During the progress of this Bill, I have learned a great deal about the consensual way in which this House undertakes its politics. Negotiations have led to sensible compromises, and I am particularly grateful to my noble friend Lady Noakes and the noble Baroness, Lady Burt of Solihull, for their friendly and helpful guidance. I look forward the words of the noble Baroness, Lady Burt. I also thank the Minister for her ongoing engagement and steadfast resolve in seeking a way forward that the House can agree on. I hope that she can confirm that the Government are open to the proposed amendments.
My Lords, the debate on Clause 1 stand part has already touched on the substance my amendment to Clause 2, which is to take out “all” from “all reasonable steps”. Let me reiterate that this is not intended to water down what is currently in the Equality Act, where employers are responsible for the acts of employees in relation to harassment unless they have taken “all” reasonable steps.
My reason for taking out the “all”, which is what my amendment does, in the new duty to prevent sexual harassment, which all parties around the House believe is an important part of this legislation, is that it now applies to third parties for the first time for some considerable time.
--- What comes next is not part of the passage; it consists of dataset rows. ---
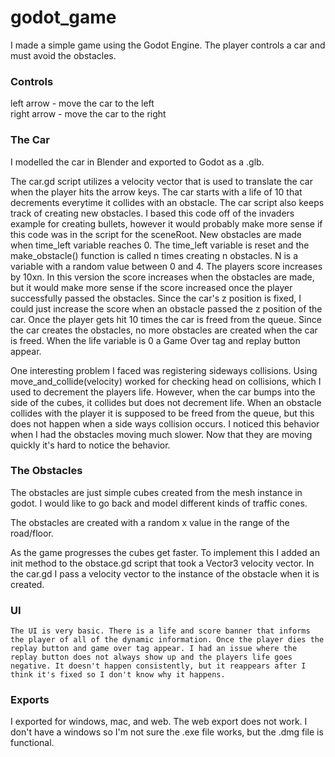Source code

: # godot_game


I made a simple game using the Godot Engine. The player controls a car and must avoid the obstacles. 

### Controls

left arrow - move the car to the left  
right arrow - move the car to the right  

### The Car 

I modelled the car in Blender and exported to Godot as a .glb. 

The car.gd script utilizes a velocity vector that is used to translate the car when the player hits the arrow keys. The car starts with a life of 10 that decrements everytime it collides with an obstacle. The car script also keeps track of creating new obstacles. I based this code off of the invaders example for creating bullets, however it would probably make more sense if this code was in the script for the sceneRoot. New obstacles are made when  time_left variable reaches 0. The time_left variable is reset and the make_obstacle() function is called n times creating n obstacles. N is a variable with a random value between 0 and 4. The players score increases by 10xn. In this version the score increases when the obstacles are made, but it would make more sense if the score increased once the player successfully passed the obstacles. Since the car's z position is fixed, I could just increase the score when an obstacle passed the z position of the car. Once the player gets hit 10 times the car is freed from the queue. Since the car creates the obstacles, no more obstacles are created when the car is freed. When the life variable is 0 a Game Over tag and replay button appear.   

One interesting problem I faced was registering sideways collisions. Using move_and_collide(velocity) worked for checking head on collisions, which I used to decrement the players life. However, when the car bumps into the side of the cubes, it collides but does not decrement life. When an obstacle collides with the player it is supposed to be freed from the queue, but this does not happen when a side ways collision occurs. I noticed this behavior when I had the obstacles moving much slower. Now that they are moving quickly it's hard to notice the behavior.

### The Obstacles 
 The obstacles are just simple cubes created from the mesh instance in godot. I would like to go back and model different kinds of traffic cones. 

The obstacles are created with a random x value in the range of the road/floor.

As the game progresses the cubes get faster. To implement this I added an init method to the obstace.gd script that took a Vector3 velocity vector. In the car.gd I pass a velocity vector to the instance of the obstacle when it is created. 

### UI 
	The UI is very basic. There is a life and score banner that informs the player of all of the dynamic information. Once the player dies the replay button and game over tag appear. I had an issue where the replay button does not always show up and the players life goes negative. It doesn't happen consistently, but it reappears after I think it's fixed so I don't know why it happens. 

### Exports

I exported for windows, mac, and web. The web export does not work. I don't have a windows so I'm not sure the .exe file works, but the .dmg file is functional.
The kinds of steps that you can take for employees are many and various. You have handbooks, training, town halls and all kinds of ordinary management mechanisms to allow you to ensure that you take reasonable steps.
When we come to third parties, the number of third parties is boundless. They are not just customers; you do not have to have a contractual relationship with them; they could even be passers-by. There is no bound to the number of third parties who could be brought within the scope of the new duty on employers. For that reason, “all reasonable steps” seems to imply an almost infinite number of steps that employers could take. We have to think about the impact on employers and, in particular, on small businesses which struggle to cope with things such as that. I submit that where other duties are placed on corporate bodies to do things, they are normally accompanied by a simple reasonableness test, not one embellished with something such as “all”. I believe this amendment is not malign. It tries to fit with the new duty and the expansion of the area it covers. I beg to move.